**Your assignment:**
Nothing outside the range is wanted. Repeat exactly the lines below from the one with "We believe nano-drones" through the one with "obstacle covers the".

┄┄┄┄┄┄┄┄┄┄

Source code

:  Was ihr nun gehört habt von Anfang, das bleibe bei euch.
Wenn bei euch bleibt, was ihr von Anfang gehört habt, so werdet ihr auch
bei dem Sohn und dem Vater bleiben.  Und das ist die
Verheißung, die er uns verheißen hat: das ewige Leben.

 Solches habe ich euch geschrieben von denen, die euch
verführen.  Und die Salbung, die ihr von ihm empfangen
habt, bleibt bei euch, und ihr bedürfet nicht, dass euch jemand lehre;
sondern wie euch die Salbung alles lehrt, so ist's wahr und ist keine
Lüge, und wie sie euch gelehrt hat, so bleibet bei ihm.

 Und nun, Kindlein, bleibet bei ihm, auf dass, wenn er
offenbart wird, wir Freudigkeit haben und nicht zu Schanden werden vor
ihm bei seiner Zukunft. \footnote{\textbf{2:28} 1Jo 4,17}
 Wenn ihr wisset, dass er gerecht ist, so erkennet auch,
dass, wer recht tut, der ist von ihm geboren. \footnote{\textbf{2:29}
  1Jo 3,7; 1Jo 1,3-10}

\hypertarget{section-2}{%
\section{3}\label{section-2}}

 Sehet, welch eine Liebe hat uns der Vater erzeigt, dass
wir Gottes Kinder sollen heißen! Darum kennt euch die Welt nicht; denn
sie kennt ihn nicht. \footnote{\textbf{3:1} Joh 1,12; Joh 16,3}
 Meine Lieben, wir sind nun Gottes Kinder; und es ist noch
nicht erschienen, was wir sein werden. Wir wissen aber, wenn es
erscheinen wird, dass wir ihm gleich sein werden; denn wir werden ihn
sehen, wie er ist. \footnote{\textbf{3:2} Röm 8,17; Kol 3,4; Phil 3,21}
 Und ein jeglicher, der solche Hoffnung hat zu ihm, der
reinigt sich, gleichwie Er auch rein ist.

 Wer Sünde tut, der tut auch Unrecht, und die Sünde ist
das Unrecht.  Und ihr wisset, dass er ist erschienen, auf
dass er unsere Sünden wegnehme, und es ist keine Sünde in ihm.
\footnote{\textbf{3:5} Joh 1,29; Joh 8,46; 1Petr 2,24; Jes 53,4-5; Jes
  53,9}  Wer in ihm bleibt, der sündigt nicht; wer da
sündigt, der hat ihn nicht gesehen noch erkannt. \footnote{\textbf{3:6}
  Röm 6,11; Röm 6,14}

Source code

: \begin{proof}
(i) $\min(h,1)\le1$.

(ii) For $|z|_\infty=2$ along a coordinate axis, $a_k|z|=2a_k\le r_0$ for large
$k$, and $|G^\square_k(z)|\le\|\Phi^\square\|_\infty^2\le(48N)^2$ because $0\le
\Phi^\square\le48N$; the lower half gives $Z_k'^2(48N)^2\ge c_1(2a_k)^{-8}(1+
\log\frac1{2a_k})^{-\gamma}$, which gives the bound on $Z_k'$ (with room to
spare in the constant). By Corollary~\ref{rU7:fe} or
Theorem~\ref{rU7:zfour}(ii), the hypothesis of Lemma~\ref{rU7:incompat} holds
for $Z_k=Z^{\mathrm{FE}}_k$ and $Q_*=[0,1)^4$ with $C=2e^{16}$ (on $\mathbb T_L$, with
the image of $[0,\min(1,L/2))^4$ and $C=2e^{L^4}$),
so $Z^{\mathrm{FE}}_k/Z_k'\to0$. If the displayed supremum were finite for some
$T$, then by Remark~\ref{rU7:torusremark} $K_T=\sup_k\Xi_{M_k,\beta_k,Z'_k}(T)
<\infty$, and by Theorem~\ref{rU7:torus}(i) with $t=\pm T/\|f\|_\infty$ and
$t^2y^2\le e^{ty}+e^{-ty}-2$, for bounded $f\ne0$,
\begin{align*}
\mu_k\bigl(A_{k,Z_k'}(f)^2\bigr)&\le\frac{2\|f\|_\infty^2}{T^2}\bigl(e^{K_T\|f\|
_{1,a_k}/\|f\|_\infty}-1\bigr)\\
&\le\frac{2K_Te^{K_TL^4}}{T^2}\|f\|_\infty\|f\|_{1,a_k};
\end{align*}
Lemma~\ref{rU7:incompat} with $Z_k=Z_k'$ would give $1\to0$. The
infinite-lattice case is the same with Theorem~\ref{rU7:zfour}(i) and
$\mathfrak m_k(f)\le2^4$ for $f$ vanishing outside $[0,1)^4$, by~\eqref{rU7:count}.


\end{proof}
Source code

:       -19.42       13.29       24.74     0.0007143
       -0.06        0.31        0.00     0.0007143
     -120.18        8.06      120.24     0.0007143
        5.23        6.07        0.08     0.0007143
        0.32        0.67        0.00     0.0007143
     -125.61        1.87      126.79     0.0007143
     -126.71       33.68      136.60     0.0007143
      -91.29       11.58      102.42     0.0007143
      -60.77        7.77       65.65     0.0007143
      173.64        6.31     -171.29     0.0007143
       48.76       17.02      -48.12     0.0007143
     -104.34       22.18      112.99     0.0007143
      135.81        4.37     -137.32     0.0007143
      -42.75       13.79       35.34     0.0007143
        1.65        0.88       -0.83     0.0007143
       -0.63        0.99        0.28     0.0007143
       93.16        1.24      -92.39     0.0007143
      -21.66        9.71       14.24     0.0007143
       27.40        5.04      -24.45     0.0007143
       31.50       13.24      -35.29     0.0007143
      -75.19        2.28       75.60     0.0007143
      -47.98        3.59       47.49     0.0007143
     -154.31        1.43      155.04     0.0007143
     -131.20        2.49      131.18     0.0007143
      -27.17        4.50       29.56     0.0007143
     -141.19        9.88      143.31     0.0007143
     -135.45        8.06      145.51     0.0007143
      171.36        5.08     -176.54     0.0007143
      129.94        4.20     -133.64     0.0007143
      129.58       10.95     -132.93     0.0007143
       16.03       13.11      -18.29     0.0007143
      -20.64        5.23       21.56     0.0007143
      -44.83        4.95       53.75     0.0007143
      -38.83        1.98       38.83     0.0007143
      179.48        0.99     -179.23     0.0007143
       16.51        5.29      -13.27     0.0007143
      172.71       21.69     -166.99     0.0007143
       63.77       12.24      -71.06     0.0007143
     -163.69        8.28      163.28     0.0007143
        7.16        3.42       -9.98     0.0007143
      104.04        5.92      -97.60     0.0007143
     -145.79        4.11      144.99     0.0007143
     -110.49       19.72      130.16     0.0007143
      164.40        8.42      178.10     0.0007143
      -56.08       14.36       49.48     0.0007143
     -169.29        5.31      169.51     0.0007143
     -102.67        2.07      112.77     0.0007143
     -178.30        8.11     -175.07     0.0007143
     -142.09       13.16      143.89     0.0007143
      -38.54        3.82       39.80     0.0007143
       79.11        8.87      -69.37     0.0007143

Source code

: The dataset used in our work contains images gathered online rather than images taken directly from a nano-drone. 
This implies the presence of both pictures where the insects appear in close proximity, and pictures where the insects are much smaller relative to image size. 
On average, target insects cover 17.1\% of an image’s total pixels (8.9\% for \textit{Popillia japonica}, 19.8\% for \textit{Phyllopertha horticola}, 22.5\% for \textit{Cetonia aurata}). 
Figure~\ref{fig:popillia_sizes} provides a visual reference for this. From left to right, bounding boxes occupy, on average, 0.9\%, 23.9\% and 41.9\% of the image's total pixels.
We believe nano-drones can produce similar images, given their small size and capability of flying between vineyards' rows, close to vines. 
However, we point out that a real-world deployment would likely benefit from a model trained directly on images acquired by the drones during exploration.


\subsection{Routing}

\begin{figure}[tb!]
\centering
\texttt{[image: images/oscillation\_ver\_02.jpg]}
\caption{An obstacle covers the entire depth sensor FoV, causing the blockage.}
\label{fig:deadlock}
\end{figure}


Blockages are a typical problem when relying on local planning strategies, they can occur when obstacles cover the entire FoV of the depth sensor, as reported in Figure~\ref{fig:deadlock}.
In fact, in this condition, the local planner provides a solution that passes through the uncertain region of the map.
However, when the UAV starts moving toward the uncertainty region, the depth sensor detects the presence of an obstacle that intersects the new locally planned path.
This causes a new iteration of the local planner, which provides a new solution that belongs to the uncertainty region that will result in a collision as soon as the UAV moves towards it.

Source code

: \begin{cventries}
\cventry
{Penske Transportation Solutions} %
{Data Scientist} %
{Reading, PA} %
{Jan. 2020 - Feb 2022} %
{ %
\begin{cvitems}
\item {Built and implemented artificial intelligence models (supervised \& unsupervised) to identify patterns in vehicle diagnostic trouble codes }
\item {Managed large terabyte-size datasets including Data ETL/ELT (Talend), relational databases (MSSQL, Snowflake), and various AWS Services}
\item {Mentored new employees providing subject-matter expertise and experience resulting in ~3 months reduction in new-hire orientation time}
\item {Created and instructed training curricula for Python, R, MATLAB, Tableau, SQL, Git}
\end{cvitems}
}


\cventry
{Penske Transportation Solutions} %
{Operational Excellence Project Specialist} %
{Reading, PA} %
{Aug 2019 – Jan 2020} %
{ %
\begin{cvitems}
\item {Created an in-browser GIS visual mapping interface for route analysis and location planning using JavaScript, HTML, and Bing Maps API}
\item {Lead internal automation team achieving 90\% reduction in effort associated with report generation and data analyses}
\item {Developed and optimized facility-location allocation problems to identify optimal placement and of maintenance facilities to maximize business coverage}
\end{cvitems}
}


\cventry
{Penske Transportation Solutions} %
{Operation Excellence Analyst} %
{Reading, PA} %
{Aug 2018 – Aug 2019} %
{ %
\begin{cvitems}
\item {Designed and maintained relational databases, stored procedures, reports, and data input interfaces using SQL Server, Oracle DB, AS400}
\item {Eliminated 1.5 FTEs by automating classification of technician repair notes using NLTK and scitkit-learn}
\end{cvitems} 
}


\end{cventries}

┄┄┄┄┄┄┄┄┄┄

**Output of the task:**
We believe nano-drones can produce similar images, given their small size and capability of flying between vineyards' rows, close to vines. 
However, we point out that a real-world deployment would likely benefit from a model trained directly on images acquired by the drones during exploration.


\subsection{Routing}

\begin{figure}[tb!]
\centering
\texttt{[image: images/oscillation\_ver\_02.jpg]}
\caption{An obstacle covers the entire depth sensor FoV, causing the blockage.}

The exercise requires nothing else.